* _TASK DESCRIPTION_
Provide nothing except how many lines of the data contain the word "ucenicima".

──────

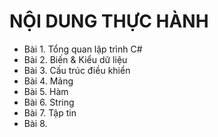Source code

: # NỘI DUNG THỰC HÀNH

- Bài 1. Tổng quan lập trình C#
- Bài 2. Biến & Kiểu dữ liệu
- Bài 3. Cấu trúc điều khiển
- Bài 4. Mảng
- Bài 5. Hàm
- Bài 6. String
- Bài 7. Tập tin
- Bài 8. 
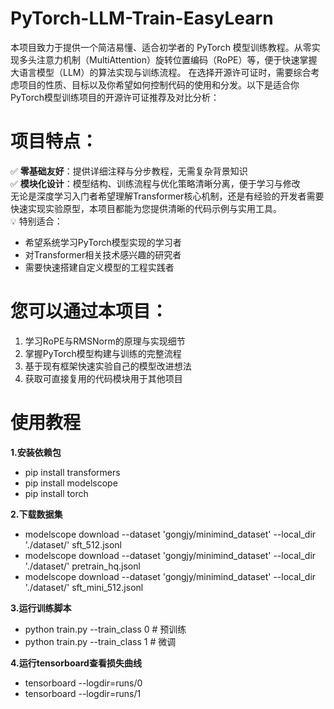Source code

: # PyTorch-LLM-Train-EasyLearn
本项目致力于提供一个简洁易懂、适合初学者的 PyTorch 模型训练教程。从零实现多头注意力机制（MultiAttention）旋转位置编码（RoPE）等，便于快速掌握大语言模型（LLM）的算法实现与训练流程。
在选择开源许可证时，需要综合考虑项目的性质、目标以及你希望如何控制代码的使用和分发。以下是适合你PyTorch模型训练项目的开源许可证推荐及对比分析：

# 项目特点：  
✅ **零基础友好**：提供详细注释与分步教程，无需复杂背景知识  
✅ **模块化设计**：模型结构、训练流程与优化策略清晰分离，便于学习与修改  
无论是深度学习入门者希望理解Transformer核心机制，还是有经验的开发者需要快速实现实验原型，本项目都能为您提供清晰的代码示例与实用工具。  
💡 特别适合：  
- 希望系统学习PyTorch模型实现的学习者  
- 对Transformer相关技术感兴趣的研究者  
- 需要快速搭建自定义模型的工程实践者  

# 您可以通过本项目：  
1. 学习RoPE与RMSNorm的原理与实现细节  
2. 掌握PyTorch模型构建与训练的完整流程  
3. 基于现有框架快速实验自己的模型改进想法  
4. 获取可直接复用的代码模块用于其他项目  

# 使用教程
**1.安装依赖包**
- pip install transformers
- pip install modelscope
- pip install torch

**2.下载数据集**
- modelscope download --dataset 'gongjy/minimind_dataset' --local_dir './dataset/' sft_512.jsonl
- modelscope download --dataset 'gongjy/minimind_dataset' --local_dir './dataset/' pretrain_hq.jsonl
- modelscope download --dataset 'gongjy/minimind_dataset' --local_dir './dataset/' sft_mini_512.jsonl

**3.运行训练脚本**
- python train.py --train_class 0 # 预训练
- python train.py --train_class 1 # 微调

**4.运行tensorboard查看损失曲线**
- tensorboard --logdir=runs/0
- tensorboard --logdir=runs/1

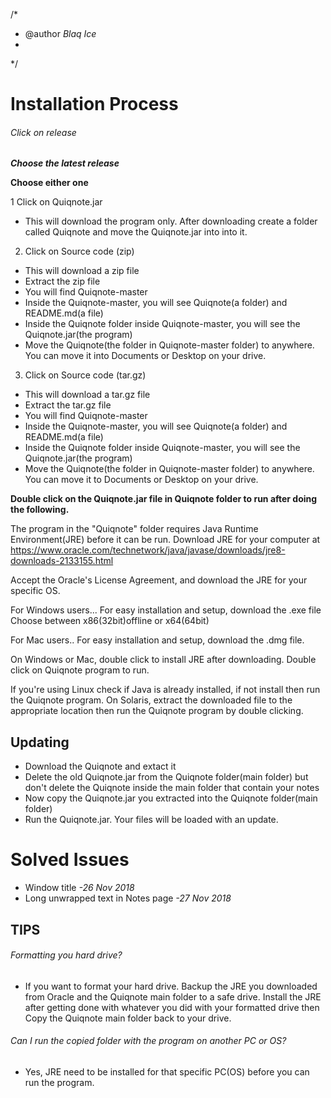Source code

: /* 
 * @author *Blaq Ice*
 *
 */


# Installation Process
###### Click on release

***Choose the latest release***

**Choose either one**

1 Click on Quiqnote.jar
  - This will download the program only. After downloading create a folder called Quiqnote and move the Quiqnote.jar into into it.
  
2. Click on Source code (zip)
  - This will download a zip file
  - Extract the zip file
  - You will find Quiqnote-master
  - Inside the Quiqnote-master, you will see Quiqnote(a folder) and README.md(a file)
  - Inside the Quiqnote folder inside Quiqnote-master, you will see the Quiqnote.jar(the program)
  - Move the Quiqnote(the folder in Quiqnote-master folder) to anywhere. You can move it into Documents or Desktop on your drive.

3.  Click on Source code (tar.gz)
  - This will download a tar.gz file
  - Extract the tar.gz file
  - You will find Quiqnote-master
  - Inside the Quiqnote-master, you will see Quiqnote(a folder) and README.md(a file)
  - Inside the Quiqnote folder inside Quiqnote-master, you will see the Quiqnote.jar(the program)
  - Move the Quiqnote(the folder in Quiqnote-master folder) to anywhere. You can move it to Documents or Desktop on your drive.
  
  
  **Double click on the Quiqnote.jar file in Quiqnote folder to run after doing the following.**


The program in the "Quiqnote" folder requires Java Runtime Environment(JRE) before it can be run.
Download JRE for your computer at 
https://www.oracle.com/technetwork/java/javase/downloads/jre8-downloads-2133155.html


Accept the Oracle's License Agreement, and download the JRE for your specific OS.

For Windows users...
For easy installation and setup, download the .exe file 
Choose between x86(32bit)offline  or x64(64bit)

For Mac users..
For easy installation and setup, download the .dmg file.

On Windows or Mac, double click to install JRE after downloading.
Double click on Quiqnote program to run.


If you're using Linux check if Java is already installed, if not install then run the Quiqnote program.
On Solaris, extract the downloaded file to the appropriate location then run the Quiqnote program by double clicking.

## Updating
- Download the Quiqnote and extact it
- Delete the old Quiqnote.jar from the Quiqnote folder(main folder) but don't delete the Quiqnote inside the main folder that contain your notes
- Now copy the Quiqnote.jar you extracted into the Quiqnote folder(main folder)
- Run the Quiqnote.jar. Your files will be loaded with an update.


# Solved Issues

- Window title           *-26 Nov 2018* 
- Long unwrapped text in Notes page              *-27 Nov 2018*


## TIPS
###### Formatting you hard drive?
- If you want to format your hard drive. Backup the JRE you downloaded from Oracle and the Quiqnote main folder to a safe drive. Install the JRE after getting done with whatever you did with your formatted drive then Copy the Quiqnote main folder back to your drive.

###### Can I run the copied folder with the program on another PC or OS?
- Yes, JRE need to be installed for that specific PC(OS) before you can run the program.
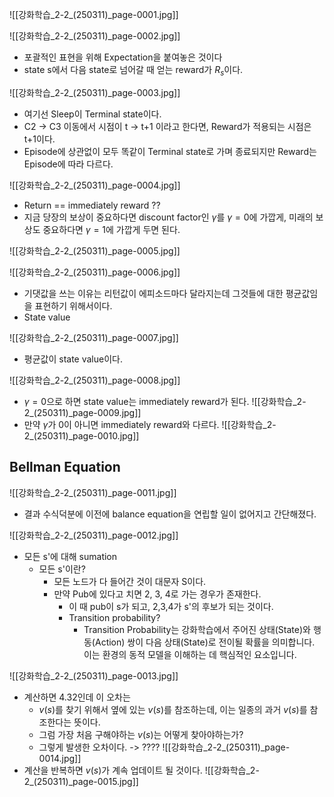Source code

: ![[강화학습_2-2_(250311)_page-0001.jpg]]

![[강화학습_2-2_(250311)_page-0002.jpg]]
- 포괄적인 표현을 위해 Expectation을 붙여놓은 것이다
- state s에서 다음 state로 넘어갈 때 얻는 reward가 $R_s$이다.

![[강화학습_2-2_(250311)_page-0003.jpg]]
- 여기선 Sleep이 Terminal state이다.
- C2 -> C3 이동에서 시점이 t -> t+1 이라고 한다면, Reward가 적용되는 시점은 t+1이다.
- Episode에 상관없이 모두 똑같이 Terminal state로 가며 종료되지만 Reward는 Episode에 따라 다르다.

![[강화학습_2-2_(250311)_page-0004.jpg]]
- Return == immediately reward ??
- 지금 당장의 보상이 중요하다면 discount factor인 $\gamma$를 $\gamma=0$에 가깝게, 미래의 보상도 중요하다면 $\gamma=1$에 가깝게 두면 된다.

![[강화학습_2-2_(250311)_page-0005.jpg]]

![[강화학습_2-2_(250311)_page-0006.jpg]]
- 기댓값을 쓰는 이유는 리턴값이 에피소드마다 달라지는데 그것들에 대한 평균값임을 표현하기 위해서이다.
- State value

![[강화학습_2-2_(250311)_page-0007.jpg]]
- 평균값이 state value이다.

![[강화학습_2-2_(250311)_page-0008.jpg]]
- $\gamma = 0$으로 하면 state value는 immediately reward가 된다.
![[강화학습_2-2_(250311)_page-0009.jpg]]
- 만약 $\gamma$가 0이 아니면 immediately reward와 다르다.
![[강화학습_2-2_(250311)_page-0010.jpg]]


## Bellman Equation
![[강화학습_2-2_(250311)_page-0011.jpg]]
- 결과 수식덕분에 이전에 balance equation을 연립할 일이 없어지고 간단해졌다.

![[강화학습_2-2_(250311)_page-0012.jpg]]
- 모든 s'에 대해 sumation
	- 모든 s'이란?
		- 모든 노드가 다 들어간 것이 대문자 S이다.
		- 만약 Pub에 있다고 치면 2, 3, 4로 가는 경우가 존재한다.
			- 이 때 pub이 s가 되고, 2,3,4가 s'의 후보가 되는 것이다.
			- Transition probability?
				- Transition Probability는 강화학습에서 주어진 상태(State)와 행동(Action) 쌍이 다음 상태(State)로 전이될 확률을 의미합니다. 이는 환경의 동적 모델을 이해하는 데 핵심적인 요소입니다.

![[강화학습_2-2_(250311)_page-0013.jpg]]
- 계산하면 4.32인데 이 오차는 
	- $v(s)$를 찾기 위해서 옆에 있는 $v(s)$를 참조하는데, 이는 일종의 과거 $v(s)$를 참조한다는 뜻이다.
	- 그럼 가장 처음 구해야하는 $v(s)$는 어떻게 찾아야하는가?
	- 그렇게 발생한 오차이다. -> ????
![[강화학습_2-2_(250311)_page-0014.jpg]]
- 계산을 반복하면 $v(s)$가 계속 업데이트 될 것이다.
![[강화학습_2-2_(250311)_page-0015.jpg]]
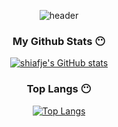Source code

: 

<div align="center">
 
![header](https://capsule-render.vercel.app/api?type=cylinder&color=auto&height=100&section=header&text=Hello!%20I'm%20Sehyun&fontSize=40&animation=fadeIn)


 
 
 
 
 

<h3 align="center"> My Github Stats 😶</h3>

[![shiafje's GitHub stats](https://github-readme-stats.vercel.app/api?username=shiafje&hide_title=true&show_icons=true&include_all_commits=true&disable_animations=true&theme=swift)](https://github.com/shiafje/github-readme-stats)

  <h3 align="center"> Top Langs 😶</h3>
  
  [![Top Langs](https://github-readme-stats.vercel.app/api/top-langs/?username=shiafje&layout=compact)](https://github.com/shiafje/github-readme-stats)
</div>



<!--
**shiafje/shiafje** is a ✨ _special_ ✨ repository because its `README.md` (this file) appears on your GitHub profile.

Here are some ideas to get you started:

- 🔭 I’m currently working on ...
- 🌱 I’m currently learning ...
- 👯 I’m looking to collaborate on ...
- 🤔 I’m looking for help with ...
- 💬 Ask me about ...
- 📫 How to reach me: ...
- 😄 Pronouns: ...
- ⚡ Fun fact: ...
-->
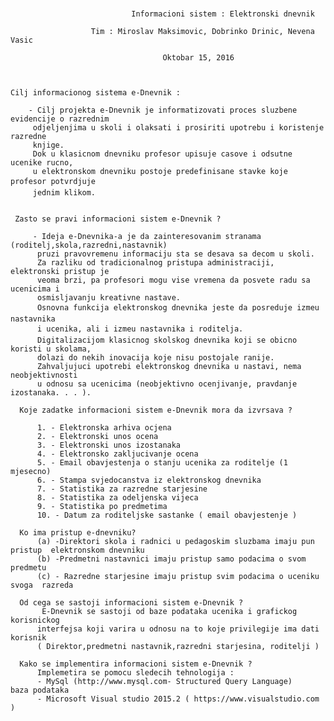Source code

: #
                               Informacioni sistem : Elektronski dnevnik
                      
                      Tim : Miroslav Maksimovic, Dobrinko Drinic, Nevena Vasic
                      
                                      Oktobar 15, 2016
                                      
                                      
                                      
    Cilj informacionog sistema e-Dnevnik : 

        - Cilj projekta e-Dnevnik je informatizovati proces sluzbene evidencije o razrednim
         odjeljenjima u skoli i olaksati i prosiriti upotrebu i koristenje razredne
         knjige.
         Dok u klasicnom dnevniku profesor upisuje casove i odsutne ucenike rucno,
         u elektronskom dnevniku postoje predefinisane stavke koje profesor potvrdjuje
         jednim klikom.

     
     Zasto se pravi informacioni sistem e-Dnevnik ?
     
         - Ideja e-Dnevnika-a je da zainteresovanim stranama (roditelj,skola,razredni,nastavnik)
          pruzi pravovremenu informaciju sta se desava sa decom u skoli.
          Za razliku od tradicionalnog pristupa administraciji, elektronski pristup je
          veoma brzi, pa profesori mogu vise vremena da posvete radu sa ucenicima i
          osmisljavanju kreativne nastave.
          Osnovna funkcija elektronskog dnevnika jeste da posreduje izmeu nastavnika
          i ucenika, ali i izmeu nastavnika i roditelja.
          Digitalizacijom klasicnog skolskog dnevnika koji se obicno koristi u skolama,
          dolazi do nekih inovacija koje nisu postojale ranije.
          Zahvaljujuci upotrebi elektronskog dnevnika u nastavi, nema neobjektivnosti
          u odnosu sa ucenicima (neobjektivno ocenjivanje, pravdanje izostanaka. . . ).
      
      Koje zadatke informacioni sistem e-Dnevnik mora da izvrsava ?
      
          1. - Elektronska arhiva ocjena
          2. - Elektronski unos ocena
          3. - Elektronski unos izostanaka
          4. - Elektronsko zakljucivanje ocena
          5. - Email obavjestenja o stanju ucenika za roditelje (1 mjesecno)
          6. - Stampa svjedocanstva iz elektronskog dnevnika
          7. - Statistika za razredne starjesine
          8. - Statistika za odeljenska vijeca
          9. - Statistika po predmetima
          10. - Datum za roditeljske sastanke ( email obavjestenje )
      
      Ko ima pristup e-dnevniku?
          (a) -Direktori skola i radnici u pedagoskim sluzbama imaju pun pristup  elektronskom dnevniku
          (b) -Predmetni nastavnici imaju pristup samo podacima o svom predmetu
          (c) - Razredne starjesine imaju pristup svim podacima o uceniku svoga  razreda
        
      Od cega se sastoji informacioni sistem e-Dnevnik ?
           E-Dnevnik se sastoji od baze podataka ucenika i grafickog korisnickog
          interfejsa koji varira u odnosu na to koje privilegije ima dati korisnik
          ( Direktor,predmetni nastavnik,razredni starjesina, roditelji )
          
      Kako se implementira informacioni sistem e-Dnevnik ?
          Implemetira se pomocu sledecih tehnologija :
          - MySql (http://www.mysql.com- Structured Query Language)    baza podataka
          - Microsoft Visual studio 2015.2 ( https://www.visualstudio.com )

──────

* _SOLUTION_
2